I saw why Fade had enjoyed watching me eat. Her pleasure was contagious and it found its way to my face in a quiet smile. We let her finish the rest; I figured she deserved something sweet.
“I have a couple more in here. Why don’t you bolt us in for the night?” While Fade locked the door, I rummaged in my bag. “Let’s see what else is for dinner.”
The first can we popped open smelled fishy, but not rancid. Over the years, I’d grown fairly expert at detecting whether such food could be safely eaten. Judging by the color and texture, this actually was fish. The three of us divided it up. I knew we would need the energy, no telling how long before we’d eat so well again. I also had a tin that read, “Mixed Vegetables.” The multicolored stuff in there tasted none too good, and it was mushy, but it filled our bellies.
“Thanks for taking me with you,” Tegan said.
Fade sighed. “Don’t thank us yet. We’re heading north. By the time the journey’s done, you might wish you’d stayed with the Wolves. We don’t know what’s out there.”
“I’d like to find out.” Her look held a sweet kind of hunger, a longing that didn’t devour, only the need for truth.
I understood that look. Since I had let go of the possibility I could change everything for the brats, I had begun to throb with the desire to understand why things happened, why some people lived under the ground, like our enclave, the Freaks, and the Burrowers, and why some stayed Topside and turned into the greatest monsters of all.
“Do you still have that book?” Fade asked me.
Wordless, I laid hands on it in my bag and gave it to him. The light shining through the distant window was sufficient to see the pages. Without asking if we were interested, he opened it and began to read. I listened until my eyes grew heavy, and I slumped over onto his legs. I dreamed of boys who gleamed red-gold, and girls with shadows in their skin.
Pearl
It took us two days to find the part of the ruins where Fade thought his father’s friend had lived. We traveled in the dark and avoided the gangers as best we could. The markings helped with that, and we stayed away from the areas that bore the most paint. Still, it was slow going.
The air smelled different here, sharper, stronger. Each open-mouth breath tasted of that salty, tinned fish. Tegan noticed it too; she lifted her face and then took off. Fade called to her, but she ignored him. I ran after her because I wanted to know what was causing the change too. We drew up short when the world ended. Below, a sharp drop, down to loose earth, and beyond that, water. I had never seen anything like it or even imagined; it met the sky for vastness. In the distance, they kissed in whispering shades of blue, deepening as the stars twinkled in reflected light. I drew in my breath, overcome.
“Have you seen this before?” I whispered to Fade.
“Once. But I wasn’t sure I remembered right.
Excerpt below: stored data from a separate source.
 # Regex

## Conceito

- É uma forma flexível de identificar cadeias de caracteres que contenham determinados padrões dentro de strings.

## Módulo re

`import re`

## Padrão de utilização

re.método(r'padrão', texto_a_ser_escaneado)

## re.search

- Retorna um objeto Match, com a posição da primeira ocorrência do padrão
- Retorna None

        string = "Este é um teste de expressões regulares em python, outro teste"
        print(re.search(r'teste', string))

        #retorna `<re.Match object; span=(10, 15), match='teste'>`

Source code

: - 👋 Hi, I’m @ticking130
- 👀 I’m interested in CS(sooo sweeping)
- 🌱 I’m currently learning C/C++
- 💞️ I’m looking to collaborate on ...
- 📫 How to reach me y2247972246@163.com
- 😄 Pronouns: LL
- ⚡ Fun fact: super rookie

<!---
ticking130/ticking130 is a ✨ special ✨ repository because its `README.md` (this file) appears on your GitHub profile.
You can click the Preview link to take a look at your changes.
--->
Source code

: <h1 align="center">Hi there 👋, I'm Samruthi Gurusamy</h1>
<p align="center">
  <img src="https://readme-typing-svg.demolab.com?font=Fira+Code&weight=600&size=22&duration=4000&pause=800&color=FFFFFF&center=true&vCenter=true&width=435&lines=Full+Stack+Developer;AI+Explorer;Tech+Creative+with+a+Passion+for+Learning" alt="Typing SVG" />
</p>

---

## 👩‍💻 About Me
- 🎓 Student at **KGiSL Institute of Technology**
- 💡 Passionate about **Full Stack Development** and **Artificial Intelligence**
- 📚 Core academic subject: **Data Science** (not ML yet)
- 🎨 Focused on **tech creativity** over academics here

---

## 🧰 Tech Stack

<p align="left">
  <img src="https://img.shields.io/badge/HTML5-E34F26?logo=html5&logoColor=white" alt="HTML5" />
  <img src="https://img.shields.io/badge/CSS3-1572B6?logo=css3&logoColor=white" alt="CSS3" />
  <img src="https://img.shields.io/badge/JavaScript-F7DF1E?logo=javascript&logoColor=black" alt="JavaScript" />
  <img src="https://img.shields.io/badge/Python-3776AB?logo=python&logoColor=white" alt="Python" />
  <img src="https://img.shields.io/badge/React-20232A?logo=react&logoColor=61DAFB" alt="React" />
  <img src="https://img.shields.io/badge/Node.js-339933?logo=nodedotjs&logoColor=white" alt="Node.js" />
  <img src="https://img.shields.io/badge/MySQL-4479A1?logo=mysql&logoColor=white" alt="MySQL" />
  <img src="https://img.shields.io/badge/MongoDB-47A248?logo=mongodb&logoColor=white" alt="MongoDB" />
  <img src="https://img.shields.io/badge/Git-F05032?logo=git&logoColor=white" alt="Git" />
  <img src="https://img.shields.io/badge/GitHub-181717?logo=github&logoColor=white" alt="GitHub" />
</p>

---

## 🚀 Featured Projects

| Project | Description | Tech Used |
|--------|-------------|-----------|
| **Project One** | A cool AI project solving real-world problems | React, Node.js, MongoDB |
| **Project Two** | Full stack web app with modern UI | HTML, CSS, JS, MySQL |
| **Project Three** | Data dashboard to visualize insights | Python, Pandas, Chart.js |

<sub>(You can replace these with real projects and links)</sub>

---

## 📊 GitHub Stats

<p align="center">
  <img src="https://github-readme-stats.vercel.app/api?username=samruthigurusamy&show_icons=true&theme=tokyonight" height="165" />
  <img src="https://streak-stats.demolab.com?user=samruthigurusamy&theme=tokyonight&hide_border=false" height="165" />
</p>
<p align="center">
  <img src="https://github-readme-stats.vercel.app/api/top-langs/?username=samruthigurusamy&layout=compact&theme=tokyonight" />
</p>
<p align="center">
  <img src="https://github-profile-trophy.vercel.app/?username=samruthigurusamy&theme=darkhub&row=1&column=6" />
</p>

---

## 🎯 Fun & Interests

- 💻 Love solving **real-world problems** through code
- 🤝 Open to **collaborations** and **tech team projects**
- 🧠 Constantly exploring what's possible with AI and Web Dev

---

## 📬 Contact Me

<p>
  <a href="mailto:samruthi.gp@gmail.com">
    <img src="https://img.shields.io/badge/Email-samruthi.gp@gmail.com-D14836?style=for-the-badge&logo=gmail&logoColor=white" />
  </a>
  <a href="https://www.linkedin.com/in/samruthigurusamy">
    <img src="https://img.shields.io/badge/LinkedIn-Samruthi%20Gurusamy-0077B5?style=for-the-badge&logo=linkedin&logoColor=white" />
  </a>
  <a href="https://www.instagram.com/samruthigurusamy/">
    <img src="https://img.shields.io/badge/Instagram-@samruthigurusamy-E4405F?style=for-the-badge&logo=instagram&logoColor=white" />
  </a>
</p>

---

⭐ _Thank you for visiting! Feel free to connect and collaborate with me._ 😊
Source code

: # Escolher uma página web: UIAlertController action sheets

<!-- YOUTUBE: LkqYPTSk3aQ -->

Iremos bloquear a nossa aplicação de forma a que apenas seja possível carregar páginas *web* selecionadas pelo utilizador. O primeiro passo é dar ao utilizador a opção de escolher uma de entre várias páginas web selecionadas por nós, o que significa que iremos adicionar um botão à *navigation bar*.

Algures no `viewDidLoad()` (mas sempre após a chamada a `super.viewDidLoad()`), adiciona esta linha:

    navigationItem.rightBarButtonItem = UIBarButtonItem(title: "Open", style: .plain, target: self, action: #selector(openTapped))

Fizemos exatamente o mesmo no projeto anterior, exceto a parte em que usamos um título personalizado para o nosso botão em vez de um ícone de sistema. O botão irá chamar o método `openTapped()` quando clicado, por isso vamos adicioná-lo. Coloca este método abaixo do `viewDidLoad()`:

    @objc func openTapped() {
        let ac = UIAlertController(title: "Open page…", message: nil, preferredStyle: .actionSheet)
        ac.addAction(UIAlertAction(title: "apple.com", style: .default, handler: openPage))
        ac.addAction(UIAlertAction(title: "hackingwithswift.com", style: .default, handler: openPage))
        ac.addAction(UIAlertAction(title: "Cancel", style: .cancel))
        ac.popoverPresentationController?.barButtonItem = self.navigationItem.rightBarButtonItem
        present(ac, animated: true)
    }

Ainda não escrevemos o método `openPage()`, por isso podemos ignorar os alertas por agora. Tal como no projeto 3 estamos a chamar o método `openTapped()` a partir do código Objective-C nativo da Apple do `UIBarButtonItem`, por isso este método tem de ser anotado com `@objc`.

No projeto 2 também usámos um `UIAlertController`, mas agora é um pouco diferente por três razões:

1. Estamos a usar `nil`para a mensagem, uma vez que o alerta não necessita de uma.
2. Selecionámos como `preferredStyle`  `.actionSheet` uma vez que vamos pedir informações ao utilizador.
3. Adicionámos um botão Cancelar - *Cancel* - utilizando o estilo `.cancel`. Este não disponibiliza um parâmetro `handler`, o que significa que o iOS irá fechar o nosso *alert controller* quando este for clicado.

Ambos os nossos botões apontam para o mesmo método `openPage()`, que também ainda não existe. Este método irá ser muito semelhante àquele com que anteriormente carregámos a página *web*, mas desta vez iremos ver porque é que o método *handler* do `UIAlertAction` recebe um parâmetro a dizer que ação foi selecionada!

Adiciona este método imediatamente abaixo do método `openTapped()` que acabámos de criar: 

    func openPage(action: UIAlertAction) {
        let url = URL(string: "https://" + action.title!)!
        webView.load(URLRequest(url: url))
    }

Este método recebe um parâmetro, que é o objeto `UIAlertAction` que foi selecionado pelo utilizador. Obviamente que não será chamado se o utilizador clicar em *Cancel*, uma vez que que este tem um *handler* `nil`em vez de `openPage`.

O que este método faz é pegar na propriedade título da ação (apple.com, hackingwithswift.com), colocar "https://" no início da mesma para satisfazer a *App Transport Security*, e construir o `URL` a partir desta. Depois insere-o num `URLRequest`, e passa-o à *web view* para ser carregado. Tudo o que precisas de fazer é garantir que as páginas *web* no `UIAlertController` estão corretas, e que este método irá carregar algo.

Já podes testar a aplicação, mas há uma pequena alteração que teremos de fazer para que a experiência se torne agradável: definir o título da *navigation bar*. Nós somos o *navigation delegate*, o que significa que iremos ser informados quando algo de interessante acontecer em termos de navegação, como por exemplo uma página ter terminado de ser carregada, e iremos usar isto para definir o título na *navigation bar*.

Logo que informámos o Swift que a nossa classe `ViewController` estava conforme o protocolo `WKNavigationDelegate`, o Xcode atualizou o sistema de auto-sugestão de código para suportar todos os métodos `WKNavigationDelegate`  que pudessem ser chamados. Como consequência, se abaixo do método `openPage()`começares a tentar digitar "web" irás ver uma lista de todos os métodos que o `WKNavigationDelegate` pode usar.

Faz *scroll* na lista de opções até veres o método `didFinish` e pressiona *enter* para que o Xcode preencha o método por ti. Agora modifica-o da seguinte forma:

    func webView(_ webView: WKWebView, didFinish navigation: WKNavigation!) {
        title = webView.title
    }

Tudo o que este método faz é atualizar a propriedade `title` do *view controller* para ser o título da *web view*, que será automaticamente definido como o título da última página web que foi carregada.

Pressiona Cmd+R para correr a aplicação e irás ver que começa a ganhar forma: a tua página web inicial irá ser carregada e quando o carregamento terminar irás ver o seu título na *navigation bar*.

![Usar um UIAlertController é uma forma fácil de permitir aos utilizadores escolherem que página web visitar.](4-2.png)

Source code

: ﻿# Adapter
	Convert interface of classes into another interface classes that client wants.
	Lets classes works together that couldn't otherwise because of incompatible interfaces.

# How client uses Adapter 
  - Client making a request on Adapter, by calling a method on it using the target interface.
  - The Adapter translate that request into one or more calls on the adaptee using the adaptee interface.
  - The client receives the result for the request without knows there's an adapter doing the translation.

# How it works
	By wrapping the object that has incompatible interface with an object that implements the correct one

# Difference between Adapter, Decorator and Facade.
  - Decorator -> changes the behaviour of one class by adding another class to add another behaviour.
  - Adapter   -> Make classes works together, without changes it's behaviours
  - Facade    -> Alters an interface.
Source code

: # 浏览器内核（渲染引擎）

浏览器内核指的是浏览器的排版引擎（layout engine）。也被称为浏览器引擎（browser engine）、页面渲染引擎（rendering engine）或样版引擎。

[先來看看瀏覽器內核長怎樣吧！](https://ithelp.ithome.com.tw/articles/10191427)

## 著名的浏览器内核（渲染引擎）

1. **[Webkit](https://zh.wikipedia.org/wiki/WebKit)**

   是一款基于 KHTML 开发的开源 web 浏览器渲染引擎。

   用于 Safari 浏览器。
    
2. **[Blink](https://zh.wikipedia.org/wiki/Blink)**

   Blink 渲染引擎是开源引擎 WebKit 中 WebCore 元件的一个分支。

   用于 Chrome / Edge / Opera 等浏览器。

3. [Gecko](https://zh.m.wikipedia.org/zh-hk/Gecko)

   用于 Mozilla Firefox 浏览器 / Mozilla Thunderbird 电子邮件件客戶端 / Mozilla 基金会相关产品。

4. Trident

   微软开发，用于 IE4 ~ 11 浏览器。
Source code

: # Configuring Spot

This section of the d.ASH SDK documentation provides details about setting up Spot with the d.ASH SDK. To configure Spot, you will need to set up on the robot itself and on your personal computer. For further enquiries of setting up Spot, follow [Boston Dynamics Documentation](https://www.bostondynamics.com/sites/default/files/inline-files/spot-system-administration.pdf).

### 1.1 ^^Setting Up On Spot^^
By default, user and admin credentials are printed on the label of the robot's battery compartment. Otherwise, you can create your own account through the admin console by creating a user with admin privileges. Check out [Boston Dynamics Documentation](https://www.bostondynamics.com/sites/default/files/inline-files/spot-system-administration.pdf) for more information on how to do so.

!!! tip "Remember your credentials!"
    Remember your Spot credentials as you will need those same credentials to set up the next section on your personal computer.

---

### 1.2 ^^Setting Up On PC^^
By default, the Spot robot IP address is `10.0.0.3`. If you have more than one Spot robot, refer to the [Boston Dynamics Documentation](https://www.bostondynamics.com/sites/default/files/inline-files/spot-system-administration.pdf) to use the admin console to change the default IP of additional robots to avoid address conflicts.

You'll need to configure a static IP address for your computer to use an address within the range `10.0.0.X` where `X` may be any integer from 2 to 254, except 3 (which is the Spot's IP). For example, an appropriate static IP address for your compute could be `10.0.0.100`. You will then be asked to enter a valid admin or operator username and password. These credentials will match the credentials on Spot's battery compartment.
I thought I might have dreamed it.”
In my mind’s eye, I saw him half his height, clinging to his sire’s hand and watching the water tear high against the rocks. I saw no ending to it, just this beginning, or perhaps I had it wrong, and this was the ending of all things. Certainly it felt that way to me, as I gazed in aching silence, and refused to weep for the wonders the enclave brats would never see.